Abstract

• Nuclear power reduces the hourly electricity prices by 16% on average in 2050. • Nuclear power reduces the Dutch energy system mitigation costs by 6.2% in 2050. • Investments in VRES (variable renewable energy sources) remain essential even with nuclear power installations. • The LCOE (levelized cost of electricity) should not be used alone to show the economic feasibility of nuclear power. • Electricity trade potential drastically affects economic nuclear power investments.

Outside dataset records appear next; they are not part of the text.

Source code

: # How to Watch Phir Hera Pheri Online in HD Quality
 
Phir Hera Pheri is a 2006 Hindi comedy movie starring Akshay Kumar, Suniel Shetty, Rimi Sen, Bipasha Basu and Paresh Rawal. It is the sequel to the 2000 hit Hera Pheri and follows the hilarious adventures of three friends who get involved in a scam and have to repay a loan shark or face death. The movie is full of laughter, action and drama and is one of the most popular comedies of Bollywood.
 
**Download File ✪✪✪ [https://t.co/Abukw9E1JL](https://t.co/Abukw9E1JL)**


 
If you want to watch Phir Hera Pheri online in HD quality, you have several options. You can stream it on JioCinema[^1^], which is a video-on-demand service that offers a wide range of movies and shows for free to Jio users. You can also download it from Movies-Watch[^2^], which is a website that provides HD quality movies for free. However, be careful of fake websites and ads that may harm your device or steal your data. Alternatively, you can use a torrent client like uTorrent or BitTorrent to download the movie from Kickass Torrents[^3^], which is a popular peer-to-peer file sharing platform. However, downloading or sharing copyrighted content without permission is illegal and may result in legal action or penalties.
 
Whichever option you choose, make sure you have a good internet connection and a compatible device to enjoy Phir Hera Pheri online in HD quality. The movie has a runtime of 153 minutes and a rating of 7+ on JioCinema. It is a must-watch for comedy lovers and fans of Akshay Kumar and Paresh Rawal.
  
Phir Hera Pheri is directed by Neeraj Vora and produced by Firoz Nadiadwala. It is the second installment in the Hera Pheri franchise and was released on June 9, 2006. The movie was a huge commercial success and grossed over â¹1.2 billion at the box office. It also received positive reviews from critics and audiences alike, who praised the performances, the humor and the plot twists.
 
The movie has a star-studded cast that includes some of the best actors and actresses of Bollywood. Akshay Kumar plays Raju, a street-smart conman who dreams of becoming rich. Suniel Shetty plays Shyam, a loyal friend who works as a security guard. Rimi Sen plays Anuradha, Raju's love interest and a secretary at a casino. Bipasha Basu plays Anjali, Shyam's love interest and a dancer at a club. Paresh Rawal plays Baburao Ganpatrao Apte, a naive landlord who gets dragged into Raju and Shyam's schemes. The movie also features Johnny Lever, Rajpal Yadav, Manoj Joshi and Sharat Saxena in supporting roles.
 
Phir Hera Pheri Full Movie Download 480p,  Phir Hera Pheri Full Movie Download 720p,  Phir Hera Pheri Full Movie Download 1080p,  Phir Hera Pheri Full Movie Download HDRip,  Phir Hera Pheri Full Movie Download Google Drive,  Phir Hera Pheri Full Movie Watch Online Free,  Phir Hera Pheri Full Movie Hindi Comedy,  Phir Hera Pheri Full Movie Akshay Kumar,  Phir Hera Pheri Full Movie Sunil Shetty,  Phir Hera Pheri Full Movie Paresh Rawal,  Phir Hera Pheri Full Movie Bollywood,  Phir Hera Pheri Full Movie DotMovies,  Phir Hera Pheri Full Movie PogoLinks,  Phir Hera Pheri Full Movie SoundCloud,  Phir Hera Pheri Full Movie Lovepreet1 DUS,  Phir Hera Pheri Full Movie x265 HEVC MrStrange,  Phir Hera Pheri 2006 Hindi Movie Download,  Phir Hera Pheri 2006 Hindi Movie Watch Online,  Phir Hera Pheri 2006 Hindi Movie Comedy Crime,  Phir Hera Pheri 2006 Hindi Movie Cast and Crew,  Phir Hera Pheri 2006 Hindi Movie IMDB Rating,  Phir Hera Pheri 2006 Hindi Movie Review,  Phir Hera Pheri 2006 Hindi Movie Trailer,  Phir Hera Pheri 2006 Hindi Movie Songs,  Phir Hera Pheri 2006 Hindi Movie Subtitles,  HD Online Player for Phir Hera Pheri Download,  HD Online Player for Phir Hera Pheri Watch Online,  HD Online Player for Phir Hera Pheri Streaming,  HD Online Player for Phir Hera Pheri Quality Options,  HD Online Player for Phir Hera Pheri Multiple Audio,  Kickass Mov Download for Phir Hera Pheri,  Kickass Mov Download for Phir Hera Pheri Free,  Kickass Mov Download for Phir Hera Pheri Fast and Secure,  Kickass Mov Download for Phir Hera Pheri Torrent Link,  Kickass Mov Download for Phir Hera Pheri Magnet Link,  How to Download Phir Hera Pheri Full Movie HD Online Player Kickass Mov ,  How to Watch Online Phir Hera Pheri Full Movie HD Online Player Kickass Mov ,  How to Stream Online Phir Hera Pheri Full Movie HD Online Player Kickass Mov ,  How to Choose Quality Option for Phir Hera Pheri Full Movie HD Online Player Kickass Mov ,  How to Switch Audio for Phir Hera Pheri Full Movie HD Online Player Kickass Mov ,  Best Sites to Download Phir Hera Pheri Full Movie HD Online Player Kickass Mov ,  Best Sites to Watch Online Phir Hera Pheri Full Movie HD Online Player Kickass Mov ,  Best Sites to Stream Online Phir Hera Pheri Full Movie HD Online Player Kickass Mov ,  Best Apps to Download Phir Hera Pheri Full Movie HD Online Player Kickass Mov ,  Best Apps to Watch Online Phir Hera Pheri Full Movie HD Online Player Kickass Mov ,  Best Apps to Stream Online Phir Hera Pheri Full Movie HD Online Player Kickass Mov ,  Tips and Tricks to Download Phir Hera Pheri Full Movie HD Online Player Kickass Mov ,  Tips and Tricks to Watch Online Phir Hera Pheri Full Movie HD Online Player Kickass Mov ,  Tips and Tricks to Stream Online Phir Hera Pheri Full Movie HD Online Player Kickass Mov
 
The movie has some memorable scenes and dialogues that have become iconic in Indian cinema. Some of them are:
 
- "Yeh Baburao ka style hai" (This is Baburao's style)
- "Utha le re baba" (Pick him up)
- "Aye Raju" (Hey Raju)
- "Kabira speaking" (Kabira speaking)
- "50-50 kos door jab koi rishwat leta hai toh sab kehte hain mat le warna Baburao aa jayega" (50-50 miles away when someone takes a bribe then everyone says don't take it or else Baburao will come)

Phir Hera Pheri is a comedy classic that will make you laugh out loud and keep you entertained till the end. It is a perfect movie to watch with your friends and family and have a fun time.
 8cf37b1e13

To analyze the role of nuclear power in an integrated energy system, we used the IESA-Opt-N cost minimization model focusing on four key themes: system-wide impacts of nuclear power, uncertain technological costs, flexible generation, and cross-border electricity trade. We demonstrate that the LCOE (levelized cost of electricity) alone should not be used to demonstrate the economic feasibility of a power generation technology. For instance, under the default techno-economic assumptions, particularly the 5% discount rate and exogenous electricity trade potentials, it is cost-optimal for the Netherlands to invest in 9.6 GWe nuclear capacity by 2050. However, its LCOE is 34 €/MWh higher than offshore wind. Moreover, we found that nuclear power investments can reduce demand for variable renewable energy sources in the short term and higher energy independence (i.e., lower imports of natural gas, biomass, and electricity) in the long term. Furthermore, investing in nuclear power can reduce the mitigation costs of the Dutch energy system by 1.6% and 6.2% in 2040 and 2050, and 25% lower national CO 2 prices by 2050. However, this cost reduction is not significant given the odds of higher nuclear financing costs and longer construction times. In addition, with 3% interest rate value (e.g., EU taxonomy support), even high cost nuclear (10 B€/GW) can be cost-effective in the Netherlands. In conclusion, under the specific assumptions of this study, nuclear power can play a complementary role (in parallel to the wind and solar power) in supporting the Dutch energy transition from the sole techno-economic point of view.